この従来のプレートコンパクタでは、良熱伝導材を介して振動板を熱伝達よく加熱することができるので、加熱能力を向上させて効率よく施工することができる。つまり、この従来技術では、加熱能力が高められ、省エネルギー化が図れる。
【先行技術文献】
【特許文献】
【0003】
【特許文献1】特開2001−20213号(第3頁、図1−図3)
【発明の概要】
【発明が解決しようとする課題】
【0004】
しかしながら、この従来のプレートコンパクタでは、加熱能力を高め、省エネルギー化を図ることで発電機を小型化することができるものの、発電機の電力供給により発熱体を加熱する必要があるため、依然として、プレートコンパクタ全体の機体重量の軽減と当該機体構造の小型化には課題を残すものであった。

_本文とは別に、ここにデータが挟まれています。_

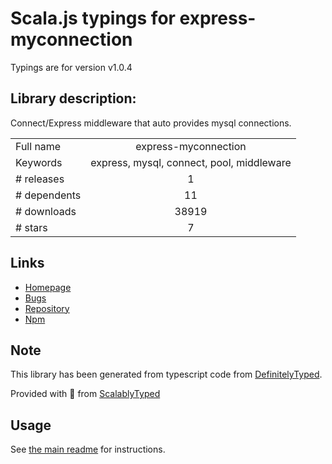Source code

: 
# Scala.js typings for express-myconnection

Typings are for version v1.0.4

## Library description:
Connect/Express middleware that auto provides mysql connections.

|                    |                 |
| ------------------ | :-------------: |
| Full name          | express-myconnection |
| Keywords           | express, mysql, connect, pool, middleware |
| # releases         | 1 |
| # dependents       | 11 |
| # downloads        | 38919 |
| # stars            | 7 |

## Links
- [Homepage](http://github.com/pwalczyszyn/express-myconnection)
- [Bugs](https://github.com/pwalczyszyn/express-myconnection/issues)
- [Repository](https://github.com/pwalczyszyn/express-myconnection)
- [Npm](https://www.npmjs.com/package/express-myconnection)
    


## Note
This library has been generated from typescript code from [DefinitelyTyped](https://definitelytyped.org).

Provided with :purple_heart: from [ScalablyTyped](https://github.com/oyvindberg/ScalablyTyped)

## Usage
See [the main readme](../../readme.md) for instructions.


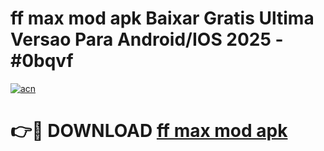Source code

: # ff max mod apk Baixar Gratis Ultima Versao Para Android/IOS 2025 - #0bqvf

[![acn](https://github.com/user-attachments/assets/0f9c940e-d8b0-45ae-aac7-cd30a18b3e1c)](https://app.mediaupload.pro?title=ff_max_mod_apk&ref=02M)

# 👉🔴 DOWNLOAD [ff max mod apk](https://app.mediaupload.pro?title=ff_max_mod_apk&ref=02M)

一方で、従来、プレートコンパクタでアスファルト合材を締固める際に、当該アスファルト材の振動板(所謂、輾圧板)への付着防止を堅持することができ、且つ、簡単な機体構造の軽量で小型のプレートコンパクタの普及が切望されている。
【0005】
それゆえに、本願発明の主たる目的は、輾圧板へのアスファルト材の付着防止を堅持し、且つ、簡単な機体構造で軽量化および小型化が図れるプレートコンパクタを提供することである。
【課題を解決するための手段】
【0006】
発明者による鋭意研究の結果、アスファルト道路舗装工事において、加熱された輾圧板(振動板)に振動を与え、アスファルト路面を締固めて固化する場合、当該路面を輾圧する輾圧部位となる、つまり、輾圧板の裏面の温度が150〜200℃の高温に保たれている状態ではアスファルト合材がほとんどこびり付かないという知見に達した。本願発明はその知見に基づき考え出されたものである。

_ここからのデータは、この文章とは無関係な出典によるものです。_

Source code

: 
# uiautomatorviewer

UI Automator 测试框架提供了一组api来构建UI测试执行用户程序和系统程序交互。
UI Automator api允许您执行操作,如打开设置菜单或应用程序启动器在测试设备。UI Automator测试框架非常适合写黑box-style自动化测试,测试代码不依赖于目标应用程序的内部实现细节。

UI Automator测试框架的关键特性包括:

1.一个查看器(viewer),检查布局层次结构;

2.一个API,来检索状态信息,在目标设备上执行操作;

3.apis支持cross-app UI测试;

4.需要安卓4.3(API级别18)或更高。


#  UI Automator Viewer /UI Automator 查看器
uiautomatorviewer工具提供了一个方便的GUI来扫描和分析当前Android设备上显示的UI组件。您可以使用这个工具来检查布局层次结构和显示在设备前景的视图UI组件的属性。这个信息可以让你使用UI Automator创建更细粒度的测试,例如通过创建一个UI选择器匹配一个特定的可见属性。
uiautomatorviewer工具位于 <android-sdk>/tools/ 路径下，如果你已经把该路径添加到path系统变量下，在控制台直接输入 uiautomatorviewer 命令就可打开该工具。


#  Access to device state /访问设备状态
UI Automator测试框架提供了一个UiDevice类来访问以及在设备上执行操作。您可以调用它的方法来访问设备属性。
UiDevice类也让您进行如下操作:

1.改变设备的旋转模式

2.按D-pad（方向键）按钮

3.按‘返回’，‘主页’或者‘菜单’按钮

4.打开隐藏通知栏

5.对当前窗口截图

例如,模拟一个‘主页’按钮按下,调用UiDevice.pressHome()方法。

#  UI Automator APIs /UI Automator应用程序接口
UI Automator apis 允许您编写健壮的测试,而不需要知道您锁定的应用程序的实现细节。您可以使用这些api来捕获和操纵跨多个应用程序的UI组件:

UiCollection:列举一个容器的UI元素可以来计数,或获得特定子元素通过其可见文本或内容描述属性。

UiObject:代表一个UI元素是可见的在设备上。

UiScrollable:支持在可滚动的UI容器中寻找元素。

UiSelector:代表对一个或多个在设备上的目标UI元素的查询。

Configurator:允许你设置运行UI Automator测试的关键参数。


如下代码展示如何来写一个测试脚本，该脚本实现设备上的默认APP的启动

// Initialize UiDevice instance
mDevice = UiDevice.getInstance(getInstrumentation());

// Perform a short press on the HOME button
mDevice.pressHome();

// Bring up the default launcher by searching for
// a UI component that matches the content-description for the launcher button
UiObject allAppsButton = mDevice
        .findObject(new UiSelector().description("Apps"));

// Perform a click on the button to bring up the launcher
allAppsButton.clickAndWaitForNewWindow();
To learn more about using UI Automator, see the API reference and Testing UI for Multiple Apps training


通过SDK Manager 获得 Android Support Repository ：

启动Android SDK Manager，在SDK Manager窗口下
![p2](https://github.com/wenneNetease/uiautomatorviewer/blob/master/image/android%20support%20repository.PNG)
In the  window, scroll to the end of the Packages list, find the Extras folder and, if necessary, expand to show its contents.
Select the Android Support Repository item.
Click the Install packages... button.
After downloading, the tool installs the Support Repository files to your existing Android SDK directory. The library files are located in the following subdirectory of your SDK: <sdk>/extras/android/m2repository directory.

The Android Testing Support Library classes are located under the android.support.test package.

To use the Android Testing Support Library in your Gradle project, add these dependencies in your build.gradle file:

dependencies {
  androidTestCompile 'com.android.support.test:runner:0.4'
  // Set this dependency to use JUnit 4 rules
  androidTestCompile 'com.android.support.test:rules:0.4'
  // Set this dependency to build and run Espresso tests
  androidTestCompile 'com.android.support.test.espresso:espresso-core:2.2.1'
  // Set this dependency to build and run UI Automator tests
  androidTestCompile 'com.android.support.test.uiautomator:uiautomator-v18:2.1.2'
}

請求項1にかかる本願発明は、駆動エンジンと、伝動機構を介し駆動エンジンの回転動力が伝達されて駆動可能となる加振機と、加振機に接続され、加振機の振動によりアスファルト舗装面のアスファルト合材を締め固めるトレイ状の輾圧板と、駆動エンジンおよび加振機を搭載・支持する支持ベースとを含み、支持ベースは、輾圧板の上側を覆うように密閉状に配設され、駆動エンジンから排出された高温の排気ガスは、支持ベースと輾圧板との間の内部空間に引き入れられて輾圧板が加熱されると共に、内部空間を経由して輾圧板の裏面と前記アスファルト舗装面との間に放出されることを特徴とする、プレートコンパクタである。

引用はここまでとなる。